Kisah Tragis Raja Palsu di Asiria saat Gerhana Matahari Total Terjadi

By Sysilia Tanhati, Senin, 25 Maret 2024 | 13:00 WIB
Dalam sejarah dunia kuno, para tawanan di Kerajaan Asiria cemas menjelang gerhana matahari total. Apa sebabnya? (Lutfar Rahman Nirjhar/CC BY 3.0)

Nationalgeographic.co.id—Dalam sejarah dunia kuno, para tawanan di Kerajaan Asiria cemas menjelang gerhana matahari total. Persiapan dilakukan dan semua orang penuh dengan antisipasi. Apa yang membuat mereka cemas?

Bila Anda adalah tawanan perang di Niniwe, ibu kota Kerajaan Asiria, maka Anda punya alasan kuat untuk merasa takut.

Bangsa Asiria memuja Dewa Matahari, Dewa Bulan, dan dewa langit lainnya. Maka tidak heran jika gerhana Matahari total memiliki makna spiritual dan politik yang luar biasa. Di masa itu, Kerajaan Asiria memiliki pendeta langit.

“Para pendeta langit kerajaan adalah peramal alam yang terampil,” tulis Rebecca Boyle di laman Atlas Obscura. Mereka mempelajari pergerakan bulan, planet-planet, dan bintang-bintang untuk membaca pertanda dari para dewa. Para pendeta menyadari jika gerhana total bisa menjadi pertanda buruk bagi kerajaan mereka. Jika gerhana tersebut diperkirakan akan terjadi di Asiria, seperti yang terjadi pada bulan Juni 763 SM, gerhana tersebut akan menandakan kematian raja.

Dan inilah sebabnya mengapa rakyat cemas. Mereka telah mendengar rumor tersebut dan tidak ingin dipilih untuk menjadi raja sehari.

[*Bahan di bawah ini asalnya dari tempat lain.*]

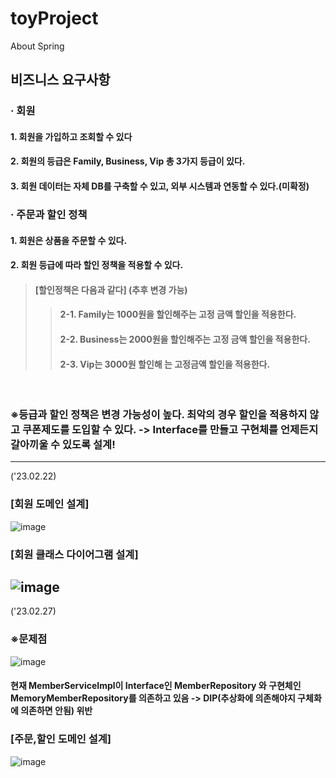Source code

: # toyProject
About Spring

## 비즈니스 요구사항
### · 회원
#### 1. 회원을 가입하고 조회할 수 있다
#### 2. 회원의 등급은 Family, Business, Vip 총 3가지 등급이 있다.
#### 3. 회원 데이터는 자체 DB를 구축할 수 있고, 외부 시스템과 연동할 수 있다.(미확정)
### · 주문과 할인 정책
#### 1. 회원은 상품을 주문할 수 있다.
#### 2. 회원 등급에 따라 할인 정책을 적용할 수 있다.
> #### [할인정책은 다음과 같다] (추후 변경 가능)
>   > #### 2-1. Family는 1000원을 할인해주는 고정 금액 할인을 적용한다.
>   > #### 2-2. Business는 2000원을 할인해주는 고정 금액 할인을 적용한다.
>   > #### 2-3. Vip는 3000원 할인해 는 고정금액 할인을 적용한다.
<br>

### ※등급과 할인 정책은 변경 가능성이 높다. 최악의 경우 할인을 적용하지 않고 쿠폰제도를 도입할 수 있다. -> Interface를 만들고 구현체를 언제든지 갈아끼울 수 있도록 설계!
----------------------------------------------------------------------------------
('23.02.22)
### [회원 도메인 설계]
![image](https://user-images.githubusercontent.com/51987233/220662559-47172227-c67c-4869-ae7c-ef402190ef4a.png)

### [회원 클래스 다이어그램 설계]
![image](https://user-images.githubusercontent.com/51987233/220662671-b3832cc6-b13b-463c-a710-e50b3a435d9a.png)
----------------------------------------------------------------------------------
('23.02.27)
### ※문제점
![image](https://user-images.githubusercontent.com/51987233/221590967-a39effc0-cf77-45c6-b5ed-e93f085f20da.png)
#### 현재 MemberServiceImpl이 Interface인 MemberRepository 와 구현체인 MemoryMemberRepository를 의존하고 있음 -> DIP(추상화에 의존해야지 구체화에 의존하면 안됨) 위반

### [주문,할인 도메인 설계]
![image](https://user-images.githubusercontent.com/51987233/221600023-87ad886d-eeca-432d-9e88-b94514217fbe.png)
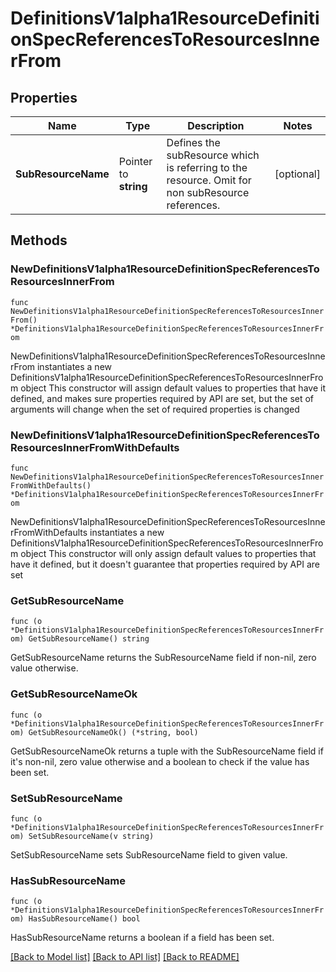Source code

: # DefinitionsV1alpha1ResourceDefinitionSpecReferencesToResourcesInnerFrom

## Properties

Name | Type | Description | Notes
------------ | ------------- | ------------- | -------------
**SubResourceName** | Pointer to **string** | Defines the subResource which is referring to the resource. Omit for non subResource references. | [optional] 

## Methods

### NewDefinitionsV1alpha1ResourceDefinitionSpecReferencesToResourcesInnerFrom

`func NewDefinitionsV1alpha1ResourceDefinitionSpecReferencesToResourcesInnerFrom() *DefinitionsV1alpha1ResourceDefinitionSpecReferencesToResourcesInnerFrom`

NewDefinitionsV1alpha1ResourceDefinitionSpecReferencesToResourcesInnerFrom instantiates a new DefinitionsV1alpha1ResourceDefinitionSpecReferencesToResourcesInnerFrom object
This constructor will assign default values to properties that have it defined,
and makes sure properties required by API are set, but the set of arguments
will change when the set of required properties is changed

### NewDefinitionsV1alpha1ResourceDefinitionSpecReferencesToResourcesInnerFromWithDefaults

`func NewDefinitionsV1alpha1ResourceDefinitionSpecReferencesToResourcesInnerFromWithDefaults() *DefinitionsV1alpha1ResourceDefinitionSpecReferencesToResourcesInnerFrom`

NewDefinitionsV1alpha1ResourceDefinitionSpecReferencesToResourcesInnerFromWithDefaults instantiates a new DefinitionsV1alpha1ResourceDefinitionSpecReferencesToResourcesInnerFrom object
This constructor will only assign default values to properties that have it defined,
but it doesn't guarantee that properties required by API are set

### GetSubResourceName

`func (o *DefinitionsV1alpha1ResourceDefinitionSpecReferencesToResourcesInnerFrom) GetSubResourceName() string`

GetSubResourceName returns the SubResourceName field if non-nil, zero value otherwise.

### GetSubResourceNameOk

`func (o *DefinitionsV1alpha1ResourceDefinitionSpecReferencesToResourcesInnerFrom) GetSubResourceNameOk() (*string, bool)`

GetSubResourceNameOk returns a tuple with the SubResourceName field if it's non-nil, zero value otherwise
and a boolean to check if the value has been set.

### SetSubResourceName

`func (o *DefinitionsV1alpha1ResourceDefinitionSpecReferencesToResourcesInnerFrom) SetSubResourceName(v string)`

SetSubResourceName sets SubResourceName field to given value.

### HasSubResourceName

`func (o *DefinitionsV1alpha1ResourceDefinitionSpecReferencesToResourcesInnerFrom) HasSubResourceName() bool`

HasSubResourceName returns a boolean if a field has been set.


[[Back to Model list]](../README.md#documentation-for-models) [[Back to API list]](../README.md#documentation-for-api-endpoints) [[Back to README]](../README.md)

Di seluruh kelompok budaya dan dinasti politik di setiap benua, gerhana matahari dan bulan menjadi peristiwa spiritual dan budaya. “Pengusiran” matahari ke belakang bulan khususnya telah mewakili banyak hal. “Misalnya naga iblis yang melahap matahari baik dalam kepercayaan Inca maupun Tiongkok. Atau kematian matahari dalam kosmologi Navajo Dine,” tambah Boyle.

Di Mesopotamia utara, pada abad ke-10 SM, para pendeta mengetahui bahwa jika planet Jupiter terlihat saat gerhana melintas di atas kepala, maka raja akan dikutuk. Para ilmuwan di kerajaan dapat memprediksi gerhana. Dan para pendeta menggunakan informasi tersebut untuk melakukan tindakan pencegahan yang dapat mengurangi pertanda buruk tersebut. Atau setidaknya mengalihkan kutukannya kepada orang lain.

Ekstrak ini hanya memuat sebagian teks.